Distractions come in all shapes, forms, and sizes. They can look like your family, your job, your favorite video game, your weekend wine, your hobbies, or even a harmless TV show. These distractions don’t always show up as chaos. They often look like rest, leisure, or even productivity.
But here’s the truth: most distractions are invited into your life. They didn’t barge in. You opened the door and welcomed them, thinking they would serve you. But they end up robbing you instead.
Let me be real.
After a long week, I used to feel like I deserved a glass of wine and a few hours of gaming. It seemed harmless. People would even affirm me for it. “That’s balance. That’s healthy.” And maybe it would be, if I wasn’t in debt, if I wasn’t trying to improve my health, if I wasn’t studying for a certification to level up my income, or if I wasn’t chasing a faster 5K or trying to discipline my mind and body for the mission God gave me.

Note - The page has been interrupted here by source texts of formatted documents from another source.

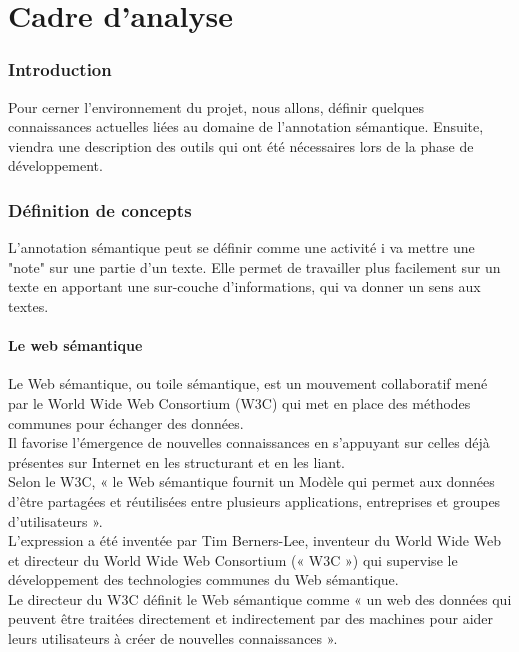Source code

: \documentclass[a4paper, 11pt]{report}
\begin{document}
\part{Cadre d'analyse}
\section*{Introduction}
Pour cerner l'environnement du projet, nous allons, définir quelques connaissances actuelles liées au domaine de l'annotation sémantique. Ensuite, viendra une description des outils qui ont été nécessaires lors de la phase de développement.\\

\section{Définition de concepts}
L'annotation sémantique peut se définir comme une activité i va mettre une "note" sur une partie d'un texte. Elle permet de travailler plus facilement sur un texte en apportant une sur-couche d'informations, qui va donner un sens aux textes.
\subsection{Le web sémantique}
Le Web sémantique, ou toile sémantique, est un mouvement collaboratif mené par le World Wide Web Consortium (W3C) qui met en place des méthodes communes pour échanger des données.\\
Il favorise l'émergence de nouvelles connaissances en s'appuyant sur celles déjà présentes sur Internet en les structurant et en les liant.\\
Selon le W3C, « le Web sémantique fournit un Modèle qui permet aux données d'être partagées et réutilisées entre plusieurs applications, entreprises et groupes d'utilisateurs ».\\
L'expression a été inventée par Tim Berners-Lee, inventeur du World Wide Web et directeur du World Wide Web Consortium (« W3C ») qui supervise le développement des technologies communes du Web sémantique. \\
Le directeur du W3C définit le Web sémantique comme « un web des données qui peuvent être traitées directement et indirectement par des machines pour aider leurs utilisateurs à créer de nouvelles connaissances ».
\end{document}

The lie is that this moment of freedom is rest. But it’s not. It’s retreat. And there’s a difference.
Real freedom is having full access to your life’s resources: your time, money, energy, and health. It’s being able to direct those resources toward the goals God put in your heart. When we hand those resources over to indulgence, we’re not being free. We’re becoming trapped.

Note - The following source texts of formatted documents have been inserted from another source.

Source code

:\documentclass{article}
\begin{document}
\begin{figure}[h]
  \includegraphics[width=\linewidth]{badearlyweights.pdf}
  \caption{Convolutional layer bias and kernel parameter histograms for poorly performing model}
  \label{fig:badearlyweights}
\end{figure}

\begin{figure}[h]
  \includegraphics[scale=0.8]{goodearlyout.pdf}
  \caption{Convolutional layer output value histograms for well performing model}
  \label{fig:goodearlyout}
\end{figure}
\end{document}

We’re building a prison and calling it peace.
This is why I say the ideal of freedom can be tricky. If you’re regularly giving your best hours and energy to something that doesn’t serve your calling, you’re not free. You’re bound. Bound by comfort. Bound by escapism. Bound by the false relief of distraction.
And that false relief always comes at a cost.
If I’m trying to improve my VO2 max, the last thing I should be doing is putting smoke in my lungs. If I’m preparing for a certification in AWS to improve my income, I don’t have three hours every Friday to give away to a video game. And if I’m a man of God, which I am, I need to steward my life better than that.
I already know people will push back. Somebody once commented on this blog and said I live too strictly, too structured. But here’s what they may not know:
I’m a Christian. A real one.
I’ve read the Bible cover to cover twice in the last two years, and I’m rereading it again now. What I see throughout the Word is instruction. God gives us direct guidance on how to live. He tells us how to spend our time. He shows us how to manage money. He instructs us on how to care for our bodies, how to work, how to rest, and how to resist the pull of the flesh.
Scripture teaches us that working, also called toiling, is part of our assignment. In Ecclesiastes, it says our reward for our work is to enjoy food, drink, and our spouse. There’s no shame in working hard. There’s no shame in living with structure. That’s the path of a disciplined life.
Anything outside of God’s instruction is distraction. And distraction leads to disobedience.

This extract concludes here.